Understanding mobile document capture and correcting orientation errors
Introduction
People use the built-in camera on their smartphone for various reasons, ranging from personal reflection to social experiences and functional tasks (e.g., Okabe, 2006, Gye, 2007, Lux et al., 2010). Research has shown that camera phones are often used for capturing functional images such as printed images or writing for later reference (Kindberg et al., 2004, Kindberg et al., 2005). Our work considers this type of document capture which is increasingly occurring in our daily life (e.g., capturing magazine or newspaper articles) (Brown and Sellen, 2000). While fixed scanners are still widely used in office settings, smartphone-based document capture allows users to instantly capture documents at anytime and in any location, which has dramatically influenced our document capture behaviors and the management of personal information (Doermann et al., 2003).
Document capture is typically done by configuring the angle of the smartphone camera into a top-down (or bird's-eye) view. However, as some readers may have experienced, orientation errors are often found in the captured images. We discovered that this type of problem originates from the inferred orientation of the phone being different from the capturing orientation of the user (hand posture). Recent smartphones have four orientation modes in a 2D space (just as in a picture frame on a wall), namely, portrait, upside down, landscape left (rotating the device to the left), and landscape right (rotating the device to the right), as shown in Fig. 1. For a given capturing orientation, there are three incorrect modes resulting in orientation errors during document capture from a top-down angle.

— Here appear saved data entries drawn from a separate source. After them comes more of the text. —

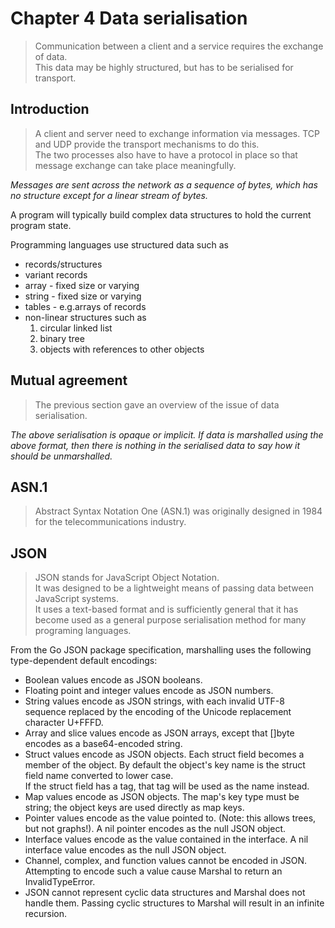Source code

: # Chapter 4 Data serialisation
> Communication between a client and a service requires the exchange of data.<br>
This data may be highly structured, but has to be serialised for transport.<br>

## Introduction
>A client and server need to exchange information via messages. TCP and UDP provide the transport mechanisms to do this. <br>
The two processes also have to have a protocol in place so that message exchange can take place meaningfully.

*Messages are sent across the network as a sequence of bytes, which has no structure except for a linear stream of bytes.*

A program will typically build complex data structures to hold the current program state.

Programming languages use structured data such as

- records/structures
- variant records
- array - fixed size or varying
- string - fixed size or varying
- tables - e.g.arrays of records
- non-linear structures such as 
    1. circular linked list
    2. binary tree
    3. objects with references to other objects
    
## Mutual agreement
> The previous section gave an overview of the issue of data serialisation.

*The above serialisation is opaque or implicit. If data is marshalled using the above format, then there is nothing in the serialised data to say how it should be unmarshalled.*

## ASN.1

>Abstract Syntax Notation One (ASN.1) was originally designed in 1984 for the telecommunications industry.

## JSON
> JSON stands for JavaScript Object Notation.<br>
 It was designed to be a lightweight means of passing data between JavaScript systems.<br>
 It uses a text-based format and is sufficiently general that it has become used as a general purpose serialisation method for many programing languages.

From the Go JSON package specification, marshalling uses the following type-dependent default encodings:

- Boolean values encode as JSON booleans.
- Floating point and integer values encode as JSON numbers.
- String values encode as JSON strings, with each invalid UTF-8 sequence replaced by the encoding of the Unicode replacement character U+FFFD.
- Array and slice values encode as JSON arrays, except that []byte encodes as a base64-encoded string.
- Struct values encode as JSON objects. Each struct field becomes a member of the object. By default the object's key name is the struct field name converted to lower case. <br>
If the struct field has a tag, that tag will be used as the name instead.
- Map values encode as JSON objects. The map's key type must be string; the object keys are used directly as map keys.
- Pointer values encode as the value pointed to. (Note: this allows trees, but not graphs!). A nil pointer encodes as the null JSON object.
- Interface values encode as the value contained in the interface. A nil interface value encodes as the null JSON object.
- Channel, complex, and function values cannot be encoded in JSON. Attempting to encode such a value cause Marshal to return an InvalidTypeError.
- JSON cannot represent cyclic data structures and Marshal does not handle them. Passing cyclic structures to Marshal will result in an infinite recursion.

We began our study by conducting preliminary studies including online survey (n=106) and an in-lab experiment (n=16) with the goal to understand extensively the document capture behavior as well as the orientation errors. The research questions for each studies are 1) to investigate of real-world user experiences of capturing information using a smartphone camera from the online survey, and 2) to understand how people captures information using smartphone camera with analysis of the recorded video and sensor data from the in-lab experiment. The online study provides overall picture of contexts in which smartphone users captures information including documents. The findings are differentiated from prior works in that it studies real-world cases where smartphones are ubiquitous and is specific to information capturing. The in-lab experiment systematically shows how people captures the information in terms of hand grips, behavioral sequences with the details of orientation errors which turned out to be more severe in landscape mode.

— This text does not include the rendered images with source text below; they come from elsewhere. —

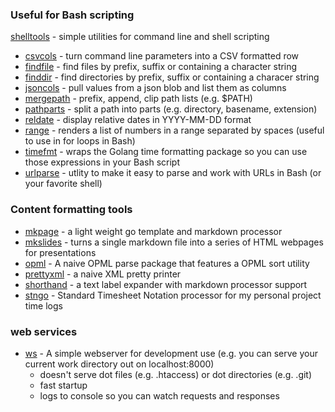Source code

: 
### Useful for Bash scripting

[shelltools](https://rsdoiel.github.io/shelltools/) - simple utilities for command line and shell scripting

+ [csvcols](https://rsdoiel.github.io/shelltools/csvcols.html) - turn command line parameters into a CSV formatted row
+ [findfile](https://rsdoiel.github.io/shelltools/findfile.html) - find files by prefix, suffix or containing a character string
+ [finddir](https://rsdoiel.github.io/shelltools/finddir.html) - find directories by prefix, suffix or containing a characer string
+ [jsoncols](https://rsdoiel.github.io/shelltools/jsoncols.html) - pull values from a json blob and list them as columns
+ [mergepath](https://rsdoiel.github.io/shelltools/mergepath.html) - prefix, append, clip path lists (e.g. $PATH)
+ [pathparts](https://rsdoiel.github.io/shelltools/pathparts.html) - split a path into parts (e.g. directory, basename, extension)
+ [reldate](https://rsdoiel.github.io/shelltools/reldate.html) - display relative dates in YYYY-MM-DD format
+ [range](https://rsdoiel.github.io/shelltools/range.html) - renders a list of numbers in a range separated by spaces (useful to use in for loops in Bash)
+ [timefmt](https://rsdoiel.github.io/shelltools/timefmt.html) - wraps the Golang time formatting package so you can use those expressions in your Bash script
+ [urlparse](https://rsdoiel.github.io/shelltools/urlparse.html) - utlity to make it easy to parse and work with URLs in Bash (or your favorite shell)

### Content formatting tools

+ [mkpage](https://rsdoiel.github.io/mkpage) - a light weight go template and markdown processor
+ [mkslides](https://rsdoiel.github.io/mkslides) - turns a single markdown file into a series of HTML webpages for presentations
+ [opml](https://rsdoiel.github.io/opml) - A naive OPML parse package that features a OPML sort utility
+ [prettyxml](https://rsdoiel.github.io/prettyxml) - a naive XML pretty printer
+ [shorthand](https://rsdoiel.github.io/shorthand) - a text label expander with markdown processor support
+ [stngo](https://rsdoiel.github.io/stngo) - Standard Timesheet Notation processor for my personal project time logs

### web services

+ [ws](https://rsdoiel.github.io/ws) - A simple webserver for development use (e.g. you can serve your current work directory out on localhost:8000)
    + doesn't serve dot files (e.g. .htaccess) or dot directories (e.g. .git)
    + fast startup
    + logs to console so you can watch requests and responses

Our video analysis of document capture during the in-lab experiment helped us propose ScanShot, a novel method for detecting document capture. Our approach is composed of two steps. First, ScanShot detects a document capture (when the body of phone is placed parallel to the ground) by monitoring the gravity direction using an accelerometer. For the second step, if a document capture is detected, ScanShot then attempts to update the orientation changes automatically. To achieve this, we proposed two different approaches. One approach is to detect rotation events by analyzing the recorded gyroscope data. When a phone is turned on (or a camera app is launched), it continuously records the gyroscope data. As soon as a document capture is detected, it examines the recorded gyroscope data to check whether any significant rotation changes previously occurred. Another approach is to infer the current orientation by observing the users micro-tilting behavior of the device while capturing a document. As the user holds their phone parallel to the ground, it is likely that they will tend to tilt inwards slightly (because the user will try to see the screen), a phenomenon we call micro-tilting. We previously showed that micro-titling behavior can be captured by monitoring the accelerometer and applying a machine learning model. To validate the efficacy of ScanShot, we carefully designed our algorithms and configured their parameters. Our evaluation showed that document capture moments can be detected with accuracy of 92.5% and automatic correction achieves accuracy of automatic rotation achieves accuracy of 92.85% (gyroscope) and 81.60% (accelerometer).

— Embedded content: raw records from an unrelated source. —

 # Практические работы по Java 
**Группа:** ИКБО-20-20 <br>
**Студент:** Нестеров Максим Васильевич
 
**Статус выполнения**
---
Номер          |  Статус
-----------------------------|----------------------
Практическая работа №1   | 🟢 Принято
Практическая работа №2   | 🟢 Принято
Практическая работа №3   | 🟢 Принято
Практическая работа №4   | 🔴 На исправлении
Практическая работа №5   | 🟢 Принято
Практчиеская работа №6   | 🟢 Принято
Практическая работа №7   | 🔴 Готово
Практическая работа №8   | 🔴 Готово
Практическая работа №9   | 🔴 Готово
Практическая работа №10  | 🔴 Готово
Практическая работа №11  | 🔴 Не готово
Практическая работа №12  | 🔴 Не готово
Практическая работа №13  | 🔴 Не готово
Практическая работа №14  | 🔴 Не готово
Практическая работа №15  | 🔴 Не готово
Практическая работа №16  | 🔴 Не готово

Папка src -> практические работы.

The key contributions of this paper are summarized as follows:
- •
We conducted an online survey (n=106) in order to investigate real-world user behaviors for capturing information using a smartphone camera and their awareness on the orientation issues.
- •
We performed an in-lab experiment (n=16) so as to study the detailed user interactions such as hand grips, behavioral sequences including video and sensor recordings.
- •
Based on the previous in-lab experiment, we describe a technique devised for inferring the user's document capture intention using an accelerometer. Our method can fairly precisely identify a document capture with an accuracy of 92.50%.
- •
We propose two methods for correcting orientation errors that occur during document capture when using a smartphone camera. The first method fixes the orientation errors by tracking the user's rotational movement using a gyroscope. The second method monitors the user's tilting behavior at the time of document capture to infer the correct orientation mode.
- •
We discuss several important issues including the generalizability of our algorithm and its integration into existing systems. In addition, we discuss practical design implications such as the design of context-aware services for document capture, investigating diverse hand grip positions for mobile interaction design, and increasing the awareness of viewfinder UI indicators.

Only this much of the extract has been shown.